Client-side - each developer has to set up and maintain it for himself;
Need special commands to work with module (shared) repositories;
Could be easily broken.

Approach 4: Monorepo

There were numerous attempts to improve Git Submodules (‘git subtree’, ‘git subrepo’ - to name a few), but in the past several years the industry seems to have abandoned this. Large companies, such as Google, Facebook, and Twitter, started gathering all their codebases in massive repositories, so-called “monorepos”.

They tried to remedy the problem by storing all projects and libraries in the same repository. Instead, they got enormous repositories, where git status took minutes, and git clone might have taken hours. Another issue was the organizational mess when hundreds of developers simultaneously committed to the same repository.

B4XcYicCIAA5SLl
(source)

So the next step was to develop sophisticated tools (‘Basel’ for Google, ‘Pants’ for Twitter) to make monorepos function.

Pros:

All code (in theory) accessible to every project

Cons:

Scalability
Hardware resources gluttony
Needs special tooling

Approach 5: Git X-Modules

While dozens of engineers struggle online in the monorepo/multirepo battles, another approach is possible – Git X-Modules. It’s similar to Git Submodules, but has a very important difference: the repositories are nested on the server’s side.

For the end-user, it’s just a regular repository, with all code needed for his or her project (and nothing except that). He or she makes all updates with one atomic commit to such repository, and they are distributed automatically on the server between the project and the shared libraries.

In fact, one can build a monorepo this way as well – keeping all original repositories independent and intact.

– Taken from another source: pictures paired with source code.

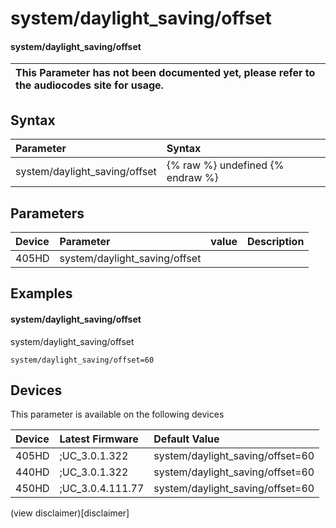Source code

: ﻿---
description: system/daylight_saving/offset
search:
    keywords: ['system','daylight_saving','offset']
---

# system/daylight_saving/offset

#### system/daylight_saving/offset


| This Parameter has not been documented yet, please refer to the audiocodes site for usage.  |
| :--- |

## Syntax
| Parameter | Syntax |
| :--- | :--- |
|system/daylight_saving/offset | {% raw %} undefined {% endraw %} |

## Parameters
|Device|Parameter|value|Description|
|:---|:---|:---|:---|
| 405HD | system/daylight_saving/offset |  |  |

## Examples
#### system/daylight_saving/offset

system/daylight_saving/offset

```
system/daylight_saving/offset=60
```

## Devices
This parameter is available on the following devices

| Device | Latest Firmware | Default Value |
|:---|:---|:---|
| 405HD | ;UC_3.0.1.322 | system/daylight_saving/offset=60 
| 440HD | ;UC_3.0.1.322 | system/daylight_saving/offset=60 
| 450HD | ;UC_3.0.4.111.77 | system/daylight_saving/offset=60 

(view disclaimer)[disclaimer]
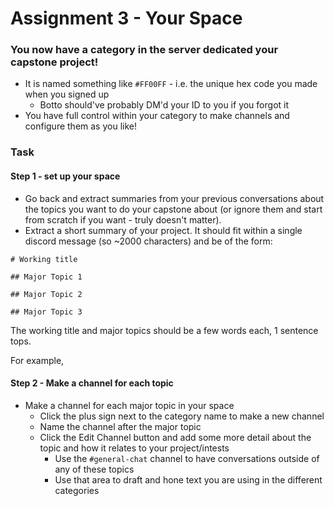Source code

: # Assignment 3 - Your Space

### You now have a category in the server dedicated your capstone project!
- It is named something like `#FF00FF` - i.e. the unique hex code you made when you signed up
  - Botto should've probably DM'd your ID to you if you forgot it 
- You have full control within your category to make channels and configure them as you like!

### Task
#### Step 1 - set up your space
- Go back and extract summaries from your previous conversations about the topics you want to do your capstone about (or ignore them and start from scratch if you want - truly doesn't matter).
- Extract a short summary of your project. It should fit within a single discord message (so ~2000 characters) and be of the form: 


```
# Working title  

## Major Topic 1 

## Major Topic 2

## Major Topic 3
```

The working title and major topics should be a few words each, 1 sentence tops.

For example, 

#### Step 2 - Make a channel for each topic
- Make a channel for each major topic in your space
  - Click the plus sign next to the category name to make a new channel
  - Name the channel after the major topic
  - Click the Edit Channel button and add some more detail about the topic and how it relates to your project/intests
    - Use the `#general-chat` channel to have conversations outside of any of these topics
    - Use that area to draft and hone text you are using in the different categories

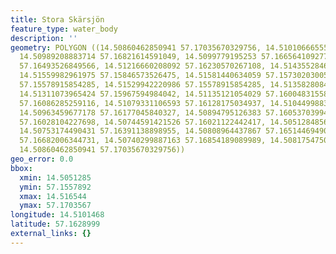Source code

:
 ```yaml
---
title: Stora Skärsjön
feature_type: water_body
description: ''
geometry: POLYGON ((14.50860462850941 57.17035670329756, 14.51010666555798 57.16912357124182,
  14.50989208883714 57.16821614591049, 14.5099779195253 57.16656410927733, 14.51014958090251
  57.16493526849566, 14.51216660208092 57.16230570267108, 14.51435528463654 57.16011813374901,
  14.51559982961975 57.15846573526475, 14.51581440634059 57.15730203005555, 14.51654396719307
  57.15578915854285, 14.51529942220986 57.15578915854285, 14.51358280844044 57.15879156616155,
  14.51311073965424 57.15967594984042, 14.51135121054029 57.16004831558869, 14.51032124227882
  57.16086285259116, 14.51079331106593 57.16128175034937, 14.51044998831151 57.16177045840327,
  14.50963459677178 57.16177045840327, 14.50894795126383 57.16053703994319, 14.50860462850941
  57.16028104227698, 14.50744591421526 57.16021122442417, 14.50512848562695 57.16267804194015,
  14.50753174490431 57.16391138898955, 14.50808964437867 57.16514469490178, 14.50753174490431
  57.16682006344731, 14.50740299887163 57.16854189089989, 14.50817547506773 57.16875129687732,
  14.50860462850941 57.17035670329756))
geo_error: 0.0
bbox:
  xmin: 14.5051285
  ymin: 57.1557892
  xmax: 14.516544
  ymax: 57.1703567
longitude: 14.5101468
latitude: 57.1628999
external_links: {}
---
```


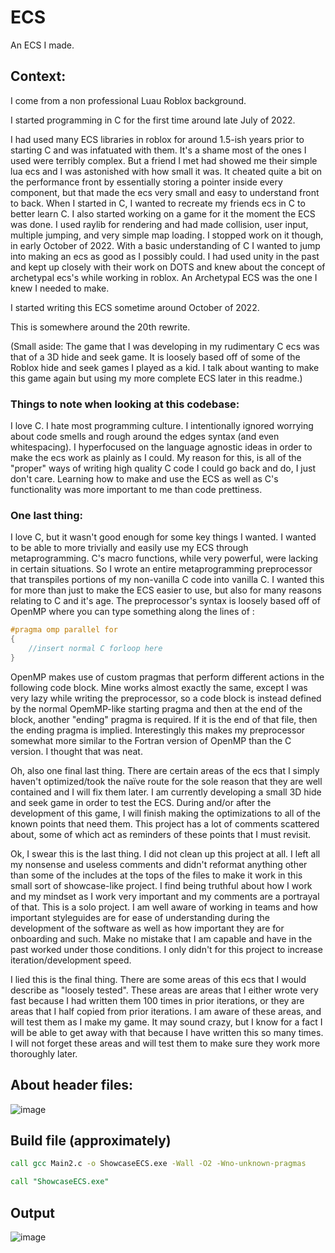 # ECS
An ECS I made.
## Context:
I come from a non professional Luau Roblox background.

I started programming in C for the first time around late July of 2022.

I had used many ECS libraries in roblox for around 1.5-ish years prior to starting C and was infatuated with them. It's a shame most of the ones I used were terribly complex. But a friend I met had showed me their simple lua ecs and I was astonished with how small it was. It cheated quite a bit on the performance front by essentially storing a pointer inside every component, but that made the ecs very small and easy to understand front to back. When I started in C, I wanted to recreate my friends ecs in C to better learn C. I also started working on a game for it the moment the ECS was done. I used raylib for rendering and had made collision, user input, multiple jumping, and very simple map loading. I stopped work on it though, in early October of 2022. With a basic understanding of C I wanted to jump into making an ecs as good as I possibly could. I had used unity in the past and kept up closely with their work on DOTS and knew about the concept of archetypal ecs's while working in roblox. An Archetypal ECS was the one I knew I needed to make.

I started writing this ECS sometime around October of 2022.

This is somewhere around the 20th rewrite.

(Small aside: The game that I was developing in my rudimentary C ecs was that of a 3D hide and seek game. It is loosely based off of some of the Roblox hide and seek games I played as a kid. I talk about wanting to make this game again but using my more complete ECS later in this readme.)

### Things to note when looking at this codebase:
I love C. I hate most programming culture. I intentionally ignored worrying about code smells and rough around the edges syntax (and even whitespacing). I hyperfocused on the language agnostic ideas in order to make the ecs work as plainly as I could. My reason for this, is all of the "proper" ways of writing high quality C code I could go back and do, I just don't care. Learning how to make and use the ECS as well as C's functionality was more important to me than code prettiness.

### One last thing:
I love C, but it wasn't good enough for some key things I wanted. I wanted to be able to more trivially and easily use my ECS through metaprogramming. C's macro functions, while very powerful, were lacking in certain situations. So I wrote an entire metaprogramming preprocessor that transpiles portions of my non-vanilla C code into vanilla C. I wanted this for more than just to make the ECS easier to use, but also for many reasons relating to C and it's age. The preprocessor's syntax is loosely based off of OpenMP where you can type something along the lines of :
```c
#pragma omp parallel for
{
	//insert normal C forloop here
}
```
OpenMP makes use of custom pragmas that perform different actions in the following code block. Mine works almost exactly the same, except I was very lazy while writing the preprocessor, so a code block is instead defined by the normal OpemMP-like starting pragma and then at the end of the block, another "ending" pragma is required. If it is the end of that file, then the ending pragma is implied. Interestingly this makes my preprocessor somewhat more similar to the Fortran version of OpenMP than the C version. I thought that was neat.

Oh, also one final last thing. There are certain areas of the ecs that I simply haven't optimized/took the naïve route for the sole reason that they are well contained and I will fix them later. I am currently developing a small 3D hide and seek game in order to test the ECS. During and/or after the development of this game, I will finish making the optimizations to all of the known points that need them. This project has a lot of comments scattered about, some of which act as reminders of these points that I must revisit.

Ok, I swear this is the last thing. I did not clean up this project at all. I left all my nonsense and useless comments and didn't reformat anything other than some of the includes at the tops of the files to make it work in this small sort of showcase-like project. I find being truthful about how I work and my mindset as I work very important and my comments are a portrayal of that. This is a solo project. I am well aware of working in teams and how important styleguides are for ease of understanding during the development of the software as well as how important they are for onboarding and such. Make no mistake that I am capable and have in the past worked under those conditions. I only didn't for this project to increase iteration/development speed.

I lied this is the final thing. There are some areas of this ecs that I would describe as "loosely tested". These areas are areas that I either wrote very fast because I had written them 100 times in prior iterations, or they are areas that I half copied from prior iterations. I am aware of these areas, and will test them as I make my game. It may sound crazy, but I know for a fact I will be able to get away with that because I have written this so many times. I will not forget these areas and will test them to make sure they work more thoroughly later.

## About header files:
![image](https://github.com/Unbox101/ECS/assets/45373406/070da2a6-e30e-484b-8b23-3de6000e0346)


## Build file (approximately)
```bat
call gcc Main2.c -o ShowcaseECS.exe -Wall -O2 -Wno-unknown-pragmas

call "ShowcaseECS.exe"
```

## Output
![image](https://github.com/Unbox101/ECS/assets/45373406/43130123-e19c-49b5-a667-b474c16448fd)
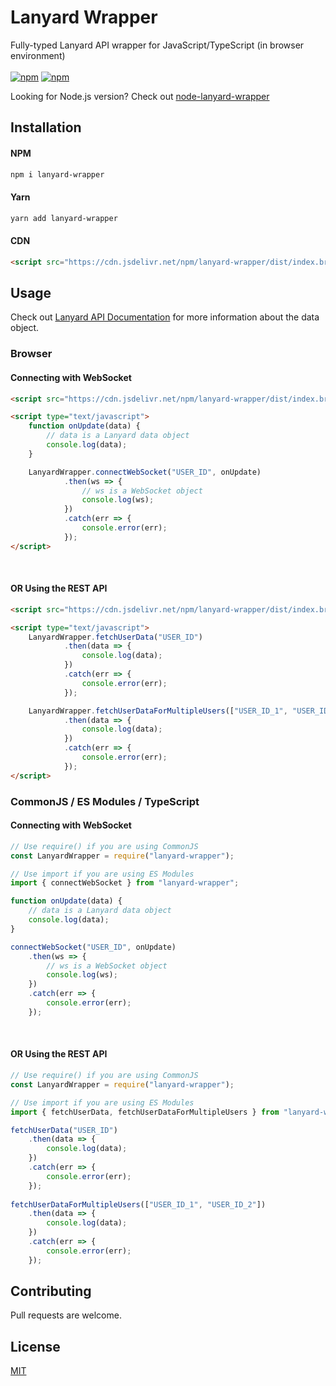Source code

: # Lanyard Wrapper
Fully-typed Lanyard API wrapper for JavaScript/TypeScript (in browser environment)
<br><br>
[![npm](https://img.shields.io/npm/v/lanyard-wrapper)](https://www.npmjs.com/package/lanyard-wrapper)
[![npm](https://img.shields.io/npm/dt/lanyard-wrapper)](https://www.npmjs.com/package/lanyard-wrapper)

Looking for Node.js version? Check out [node-lanyard-wrapper](https://github.com/brokiem/node-lanyard-wrapper)

## Installation
#### NPM
```bash
npm i lanyard-wrapper
```
#### Yarn
```bash
yarn add lanyard-wrapper
```
#### CDN
```html
<script src="https://cdn.jsdelivr.net/npm/lanyard-wrapper/dist/index.browser.js"></script>
```

## Usage

Check out [Lanyard API Documentation](https://brokiem.is-a.dev/lanyard-wrapper/) for more information about the data object.

### Browser
#### Connecting with WebSocket
```html
<script src="https://cdn.jsdelivr.net/npm/lanyard-wrapper/dist/index.browser.js"></script>

<script type="text/javascript">
    function onUpdate(data) {
        // data is a Lanyard data object
        console.log(data);
    }

    LanyardWrapper.connectWebSocket("USER_ID", onUpdate)
            .then(ws => {
                // ws is a WebSocket object
                console.log(ws);
            })
            .catch(err => {
                console.error(err);
            });
</script>
```
<br>

#### OR Using the REST API
```html
<script src="https://cdn.jsdelivr.net/npm/lanyard-wrapper/dist/index.browser.js"></script>

<script type="text/javascript">
    LanyardWrapper.fetchUserData("USER_ID")
            .then(data => {
                console.log(data);
            })
            .catch(err => {
                console.error(err);
            });

    LanyardWrapper.fetchUserDataForMultipleUsers(["USER_ID_1", "USER_ID_2"])
            .then(data => {
                console.log(data);
            })
            .catch(err => {
                console.error(err);
            });
</script>
```

### CommonJS / ES Modules / TypeScript
#### Connecting with WebSocket
```ts
// Use require() if you are using CommonJS
const LanyardWrapper = require("lanyard-wrapper");

// Use import if you are using ES Modules
import { connectWebSocket } from "lanyard-wrapper";

function onUpdate(data) {
    // data is a Lanyard data object
    console.log(data);
}

connectWebSocket("USER_ID", onUpdate)
    .then(ws => {
        // ws is a WebSocket object
        console.log(ws);
    })
    .catch(err => {
        console.error(err);
    });
```
<br>

#### OR Using the REST API
```ts
// Use require() if you are using CommonJS
const LanyardWrapper = require("lanyard-wrapper");

// Use import if you are using ES Modules
import { fetchUserData, fetchUserDataForMultipleUsers } from "lanyard-wrapper";

fetchUserData("USER_ID")
    .then(data => {
        console.log(data);
    })
    .catch(err => {
        console.error(err);
    });
    
fetchUserDataForMultipleUsers(["USER_ID_1", "USER_ID_2"])
    .then(data => {
        console.log(data);
    })
    .catch(err => {
        console.error(err);
    });
```

## Contributing
Pull requests are welcome.

## License
[MIT](https://choosealicense.com/licenses/mit/)
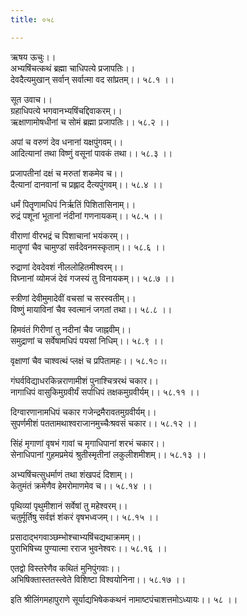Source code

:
 ```yaml
---
title: ०५८

---
```

ऋषय ऊचुः।।  
अभ्यषिंचत्कथं ब्रह्मा चाधिपत्ये प्रजापतिः।।  
देवदैत्यमुखान् सर्वान् सर्वात्मा वद सांप्रतम्।। ५८.१ ।।  
  
सूत उवाच।।  
ग्रहाधिपत्ये भगवानभ्यषिंचद्दिवाकरम्।।  
ऋक्षाणामोषधीनां च सोमं ब्रह्मा प्रजापतिः।। ५८.२ ।।  
  
अपां च वरुणं देव धनानां यक्षपुंगवम्।।  
आदित्यानां तथा विष्णुं वसूनां पावकं तथा।। ५८.३ ।।  
  
प्रजापतीनां दक्षं च मरुतां शकमेव च।।  
दैत्यानां दानवानां च प्रह्लाद दैत्यपुंगवम्।। ५८.४ ।।  
  
धर्मं पितॄणामधिपं निर्ऋतिं पिशितासिनाम्।।  
रुद्रं पशूनां भूतानां नंदीनां गणनायकम्।। ५८.५ ।।  
  
वीराणां वीरभद्रं च पिशाचानां भयंकरम्।।  
मातॄणां चैव चामुण्डां सर्वदेवनमस्कृताम्।। ५८.६ ।।  
  
रुद्राणां देवदेवशं नीललोहितमीश्वरम्।।  
विघ्नानां व्योमजं देवं गजस्यं तु विनायकम्।। ५८.७ ।।  
  
स्त्रीणां देवीमुमादेवीं वचसां च सरस्वतीम्।।  
विष्णुं मायाविनां चैव स्वत्मानं जगतां तथा।। ५८.८ ।।  
  
हिमवंतं गिरीणां तु नदीनां चैव जाह्नवीम्।।  
समुद्राणां च सर्वेषामधिपं पयसां निधिम्।। ५८.९ ।।  
  
वृक्षाणां चैव चाश्वत्थं प्लक्षं च प्रपितामहः।। ५८.१೦ ।।  
  
गंघर्वविद्याधरकिन्नराणामीशं पुनाश्चित्ररथं चकार।।  
नागाधिपं वासुकिमुग्रवीर्यं सर्पाधिपं तक्षकमुग्रवीर्यम्।। ५८.११ ।।  
  
दिग्वारणानामधिपं चकार गजेन्द्रमैरावतमुग्रवीर्यम्।।  
सुपर्णमीशं पततामथाश्वराजानमुच्चैःश्रवसं चकार।। ५८.१२ ।।  
  
सिंहं मृगाणां वृषभं गावां च मृगाधिपानां शरभं चकार।।  
सेनाधिपानां गुहमप्रमेयं श्रुतीस्मृतीनां लकुलीशमीशम्।। ५८.१३ ।।  
  
अभ्यषिंचत्सुधर्माणं तथा शंखपदं दिशाम्।।  
केतुमंतं क्रमेणैव हेमरोमाणमेव च।। ५८.१४ ।।  
  
पृथिव्यां पृथुमीशानं सर्वेषां तु महेश्वरम्।।  
चतुर्मूर्तिषु सर्वज्ञं शंकरं वृषभध्वजम्।। ५८.१५ ।।  
  
प्रसादाद्भगवाञ्छम्भोश्चाभ्यषिंचद्यथाक्रमम्।।  
पुराभिषिच्य पुण्यात्मा रराज भुवनेश्वरः।। ५८.१६ ।।  
  
एतद्वो विस्तरेणैव कथितं मुनिपुंगवाः।।  
अभिषिक्तास्ततस्त्वेते विशिष्टा विश्वयोनिना।। ५८.१७ ।।  
  
इति श्रीलिंगमहापुराणे सूर्याद्यभिषेककथनं नामाष्टपंचाशत्तमोऽध्यायः।। ५८ ।।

This software is still in the beta stage, however, a command-line tool and a plugin for Bitbucket Server/Data Center are available for download. Other implementations are coming soon.

Pros:

No overhead to end-users - only standard Git commands
Leaves the original repositories intact
Can combine complete repositories or parts of them

Cons:

Beta stage
So far - only available for self-hosted Git servers

Now, what is your opinion? Which approach is more likely to lead, and why? What’s your story of working with code, split between multiple repositories?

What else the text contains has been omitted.